[Source texts of formatted documents]
*** Block opens ***

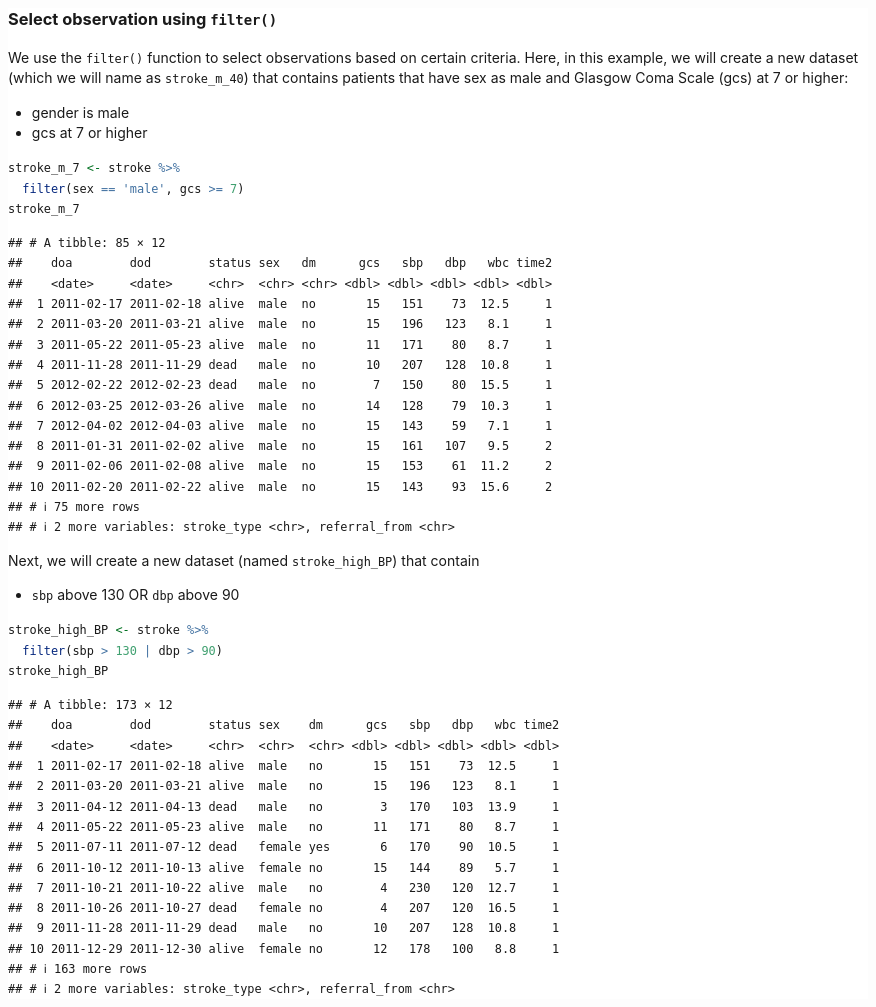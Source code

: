### Select observation using `filter()`

We use the `filter()` function to select observations based on certain criteria. Here, in this example, we will create a new dataset (which we will name as `stroke_m_40`) that contains patients that have sex as male and Glasgow Coma Scale (gcs) at 7 or higher:

-   gender is male
-   gcs at 7 or higher


```r
stroke_m_7 <- stroke %>% 
  filter(sex == 'male', gcs >= 7)
stroke_m_7
```

```
## # A tibble: 85 × 12
##    doa        dod        status sex   dm      gcs   sbp   dbp   wbc time2
##    <date>     <date>     <chr>  <chr> <chr> <dbl> <dbl> <dbl> <dbl> <dbl>
##  1 2011-02-17 2011-02-18 alive  male  no       15   151    73  12.5     1
##  2 2011-03-20 2011-03-21 alive  male  no       15   196   123   8.1     1
##  3 2011-05-22 2011-05-23 alive  male  no       11   171    80   8.7     1
##  4 2011-11-28 2011-11-29 dead   male  no       10   207   128  10.8     1
##  5 2012-02-22 2012-02-23 dead   male  no        7   150    80  15.5     1
##  6 2012-03-25 2012-03-26 alive  male  no       14   128    79  10.3     1
##  7 2012-04-02 2012-04-03 alive  male  no       15   143    59   7.1     1
##  8 2011-01-31 2011-02-02 alive  male  no       15   161   107   9.5     2
##  9 2011-02-06 2011-02-08 alive  male  no       15   153    61  11.2     2
## 10 2011-02-20 2011-02-22 alive  male  no       15   143    93  15.6     2
## # ℹ 75 more rows
## # ℹ 2 more variables: stroke_type <chr>, referral_from <chr>
```

Next, we will create a new dataset (named `stroke_high_BP`) that contain

-   `sbp` above 130 OR `dbp` above 90


```r
stroke_high_BP <- stroke %>% 
  filter(sbp > 130 | dbp > 90)
stroke_high_BP
```

```
## # A tibble: 173 × 12
##    doa        dod        status sex    dm      gcs   sbp   dbp   wbc time2
##    <date>     <date>     <chr>  <chr>  <chr> <dbl> <dbl> <dbl> <dbl> <dbl>
##  1 2011-02-17 2011-02-18 alive  male   no       15   151    73  12.5     1
##  2 2011-03-20 2011-03-21 alive  male   no       15   196   123   8.1     1
##  3 2011-04-12 2011-04-13 dead   male   no        3   170   103  13.9     1
##  4 2011-05-22 2011-05-23 alive  male   no       11   171    80   8.7     1
##  5 2011-07-11 2011-07-12 dead   female yes       6   170    90  10.5     1
##  6 2011-10-12 2011-10-13 alive  female no       15   144    89   5.7     1
##  7 2011-10-21 2011-10-22 alive  male   no        4   230   120  12.7     1
##  8 2011-10-26 2011-10-27 dead   female no        4   207   120  16.5     1
##  9 2011-11-28 2011-11-29 dead   male   no       10   207   128  10.8     1
## 10 2011-12-29 2011-12-30 alive  female no       12   178   100   8.8     1
## # ℹ 163 more rows
## # ℹ 2 more variables: stroke_type <chr>, referral_from <chr>
```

*** Block closes ***

--- WHAT YOU SHOULD DO ---
Provide only the number of lines in the entries that hold the word "date".

--- COMPLETED TASK ---
2